Dataset records

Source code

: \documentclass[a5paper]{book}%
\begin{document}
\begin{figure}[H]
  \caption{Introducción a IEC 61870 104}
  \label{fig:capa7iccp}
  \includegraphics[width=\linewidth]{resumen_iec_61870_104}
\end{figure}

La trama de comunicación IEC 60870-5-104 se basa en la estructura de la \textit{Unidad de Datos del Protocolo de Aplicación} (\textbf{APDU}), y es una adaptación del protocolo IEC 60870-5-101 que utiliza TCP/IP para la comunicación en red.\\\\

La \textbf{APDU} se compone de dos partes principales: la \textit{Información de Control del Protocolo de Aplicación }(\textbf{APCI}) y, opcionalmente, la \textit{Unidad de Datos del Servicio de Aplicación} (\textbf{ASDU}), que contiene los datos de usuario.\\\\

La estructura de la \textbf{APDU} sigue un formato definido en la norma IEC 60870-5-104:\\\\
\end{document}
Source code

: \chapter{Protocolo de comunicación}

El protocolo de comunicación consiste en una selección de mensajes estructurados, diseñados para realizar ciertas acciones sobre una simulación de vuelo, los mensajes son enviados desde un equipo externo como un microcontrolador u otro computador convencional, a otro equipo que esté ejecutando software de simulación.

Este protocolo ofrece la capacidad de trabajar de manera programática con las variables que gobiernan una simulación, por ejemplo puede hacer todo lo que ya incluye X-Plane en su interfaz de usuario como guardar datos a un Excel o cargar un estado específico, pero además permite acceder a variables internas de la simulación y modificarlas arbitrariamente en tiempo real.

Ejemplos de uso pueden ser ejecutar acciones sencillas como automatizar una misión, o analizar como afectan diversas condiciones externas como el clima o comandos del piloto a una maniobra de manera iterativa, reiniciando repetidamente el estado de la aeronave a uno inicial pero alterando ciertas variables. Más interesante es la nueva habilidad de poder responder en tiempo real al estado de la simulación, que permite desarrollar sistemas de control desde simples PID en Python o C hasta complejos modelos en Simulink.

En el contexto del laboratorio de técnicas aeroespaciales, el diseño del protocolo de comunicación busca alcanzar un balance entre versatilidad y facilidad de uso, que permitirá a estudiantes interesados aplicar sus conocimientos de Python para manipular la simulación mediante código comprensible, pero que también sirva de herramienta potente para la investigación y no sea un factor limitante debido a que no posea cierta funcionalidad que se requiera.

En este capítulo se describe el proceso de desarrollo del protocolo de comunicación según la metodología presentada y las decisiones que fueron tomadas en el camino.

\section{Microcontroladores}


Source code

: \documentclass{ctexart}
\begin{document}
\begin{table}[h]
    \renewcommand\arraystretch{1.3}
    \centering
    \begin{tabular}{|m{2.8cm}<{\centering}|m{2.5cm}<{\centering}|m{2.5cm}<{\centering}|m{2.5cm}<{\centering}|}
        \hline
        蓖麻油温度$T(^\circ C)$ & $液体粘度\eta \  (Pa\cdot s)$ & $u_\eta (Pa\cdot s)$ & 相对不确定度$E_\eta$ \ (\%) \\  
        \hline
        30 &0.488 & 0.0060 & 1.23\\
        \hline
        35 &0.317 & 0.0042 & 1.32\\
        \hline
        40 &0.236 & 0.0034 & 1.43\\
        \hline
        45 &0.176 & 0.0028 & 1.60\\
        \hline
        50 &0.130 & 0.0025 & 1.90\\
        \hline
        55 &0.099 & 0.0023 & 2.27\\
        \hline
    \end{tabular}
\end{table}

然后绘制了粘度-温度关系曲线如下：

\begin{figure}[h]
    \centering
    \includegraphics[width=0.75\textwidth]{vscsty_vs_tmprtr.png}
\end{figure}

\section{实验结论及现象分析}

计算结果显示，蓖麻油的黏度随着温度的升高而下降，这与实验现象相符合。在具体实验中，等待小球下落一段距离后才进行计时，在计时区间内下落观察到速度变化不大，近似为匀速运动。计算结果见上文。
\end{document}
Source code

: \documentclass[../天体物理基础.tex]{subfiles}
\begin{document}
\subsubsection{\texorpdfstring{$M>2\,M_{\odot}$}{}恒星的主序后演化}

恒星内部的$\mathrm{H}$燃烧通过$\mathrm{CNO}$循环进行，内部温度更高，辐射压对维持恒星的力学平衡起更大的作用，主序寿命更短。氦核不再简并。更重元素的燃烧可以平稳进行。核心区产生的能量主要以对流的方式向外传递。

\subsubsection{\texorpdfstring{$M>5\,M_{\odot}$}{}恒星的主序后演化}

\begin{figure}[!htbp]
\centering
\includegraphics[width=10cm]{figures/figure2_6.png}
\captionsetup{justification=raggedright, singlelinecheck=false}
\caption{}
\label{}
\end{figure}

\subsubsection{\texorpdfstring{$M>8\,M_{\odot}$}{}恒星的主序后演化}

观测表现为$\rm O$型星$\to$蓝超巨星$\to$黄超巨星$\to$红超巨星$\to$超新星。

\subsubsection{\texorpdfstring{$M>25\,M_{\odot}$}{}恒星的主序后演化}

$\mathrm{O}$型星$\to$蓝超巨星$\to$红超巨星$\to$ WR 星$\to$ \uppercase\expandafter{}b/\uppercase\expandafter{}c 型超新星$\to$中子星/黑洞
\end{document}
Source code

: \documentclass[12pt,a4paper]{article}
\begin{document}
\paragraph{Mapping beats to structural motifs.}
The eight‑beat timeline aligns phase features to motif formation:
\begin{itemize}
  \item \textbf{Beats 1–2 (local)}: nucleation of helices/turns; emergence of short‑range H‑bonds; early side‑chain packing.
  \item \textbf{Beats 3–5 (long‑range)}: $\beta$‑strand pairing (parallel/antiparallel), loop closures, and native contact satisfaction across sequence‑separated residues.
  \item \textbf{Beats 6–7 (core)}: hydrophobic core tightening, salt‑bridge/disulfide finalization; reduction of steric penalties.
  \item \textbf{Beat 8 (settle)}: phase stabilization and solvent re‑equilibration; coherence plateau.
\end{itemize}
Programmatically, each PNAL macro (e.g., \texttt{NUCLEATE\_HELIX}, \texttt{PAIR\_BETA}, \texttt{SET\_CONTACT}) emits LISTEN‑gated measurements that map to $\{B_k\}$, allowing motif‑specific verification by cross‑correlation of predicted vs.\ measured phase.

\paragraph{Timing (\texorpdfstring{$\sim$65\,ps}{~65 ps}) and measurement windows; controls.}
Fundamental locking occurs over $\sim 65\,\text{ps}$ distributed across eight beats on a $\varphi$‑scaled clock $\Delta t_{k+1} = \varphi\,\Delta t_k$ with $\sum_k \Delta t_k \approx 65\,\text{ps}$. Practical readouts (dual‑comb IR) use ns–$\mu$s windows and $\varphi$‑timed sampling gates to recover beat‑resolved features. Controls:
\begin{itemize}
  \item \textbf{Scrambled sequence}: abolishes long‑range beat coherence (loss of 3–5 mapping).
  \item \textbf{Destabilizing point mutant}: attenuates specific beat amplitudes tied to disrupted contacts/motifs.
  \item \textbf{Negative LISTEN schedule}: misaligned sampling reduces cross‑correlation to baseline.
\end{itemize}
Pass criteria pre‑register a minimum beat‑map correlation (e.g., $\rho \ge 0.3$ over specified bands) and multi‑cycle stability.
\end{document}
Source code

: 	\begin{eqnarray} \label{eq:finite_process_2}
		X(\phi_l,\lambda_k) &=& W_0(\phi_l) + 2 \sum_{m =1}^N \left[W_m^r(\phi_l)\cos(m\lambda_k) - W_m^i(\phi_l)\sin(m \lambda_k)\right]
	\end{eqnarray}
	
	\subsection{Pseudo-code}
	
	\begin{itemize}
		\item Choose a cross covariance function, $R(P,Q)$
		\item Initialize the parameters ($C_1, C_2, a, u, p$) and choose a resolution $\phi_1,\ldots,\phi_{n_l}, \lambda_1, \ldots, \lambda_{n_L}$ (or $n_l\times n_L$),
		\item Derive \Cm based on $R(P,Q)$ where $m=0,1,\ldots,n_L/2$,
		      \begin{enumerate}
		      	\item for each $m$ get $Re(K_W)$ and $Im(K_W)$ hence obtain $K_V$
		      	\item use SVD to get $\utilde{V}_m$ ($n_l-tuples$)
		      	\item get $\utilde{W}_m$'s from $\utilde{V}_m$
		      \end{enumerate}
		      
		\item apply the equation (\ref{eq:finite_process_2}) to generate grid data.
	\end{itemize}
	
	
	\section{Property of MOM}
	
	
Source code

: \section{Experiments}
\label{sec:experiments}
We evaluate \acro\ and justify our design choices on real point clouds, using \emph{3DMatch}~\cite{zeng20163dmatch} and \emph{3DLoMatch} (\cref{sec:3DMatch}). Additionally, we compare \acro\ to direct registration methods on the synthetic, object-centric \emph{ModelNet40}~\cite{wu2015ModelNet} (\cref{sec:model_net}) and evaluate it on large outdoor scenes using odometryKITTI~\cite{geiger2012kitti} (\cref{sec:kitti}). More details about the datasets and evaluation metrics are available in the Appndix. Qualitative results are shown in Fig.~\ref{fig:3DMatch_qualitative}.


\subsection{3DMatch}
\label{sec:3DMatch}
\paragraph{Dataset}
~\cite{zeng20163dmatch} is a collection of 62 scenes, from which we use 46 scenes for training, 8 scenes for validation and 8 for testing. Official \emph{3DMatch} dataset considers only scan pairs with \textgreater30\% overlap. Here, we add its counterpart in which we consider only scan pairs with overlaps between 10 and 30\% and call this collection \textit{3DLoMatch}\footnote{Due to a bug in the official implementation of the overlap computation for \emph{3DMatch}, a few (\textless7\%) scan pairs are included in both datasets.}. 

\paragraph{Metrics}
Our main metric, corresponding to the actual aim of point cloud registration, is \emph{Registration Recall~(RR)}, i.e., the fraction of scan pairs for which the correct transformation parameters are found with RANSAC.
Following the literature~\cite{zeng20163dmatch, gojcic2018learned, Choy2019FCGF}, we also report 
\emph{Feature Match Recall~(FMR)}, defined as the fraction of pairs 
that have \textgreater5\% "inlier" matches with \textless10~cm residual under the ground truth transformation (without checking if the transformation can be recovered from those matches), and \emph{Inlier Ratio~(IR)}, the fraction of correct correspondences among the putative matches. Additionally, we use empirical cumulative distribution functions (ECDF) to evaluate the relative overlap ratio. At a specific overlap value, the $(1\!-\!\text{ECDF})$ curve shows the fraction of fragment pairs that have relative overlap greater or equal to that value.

Work to be completed
Wherever the string "tabular" appears in the records above, copy the line it sits in.

The completed task
    \begin{tabular}{|m{2.8cm}<{\centering}|m{2.5cm}<{\centering}|m{2.5cm}<{\centering}|m{2.5cm}<{\centering}|}
    \end{tabular}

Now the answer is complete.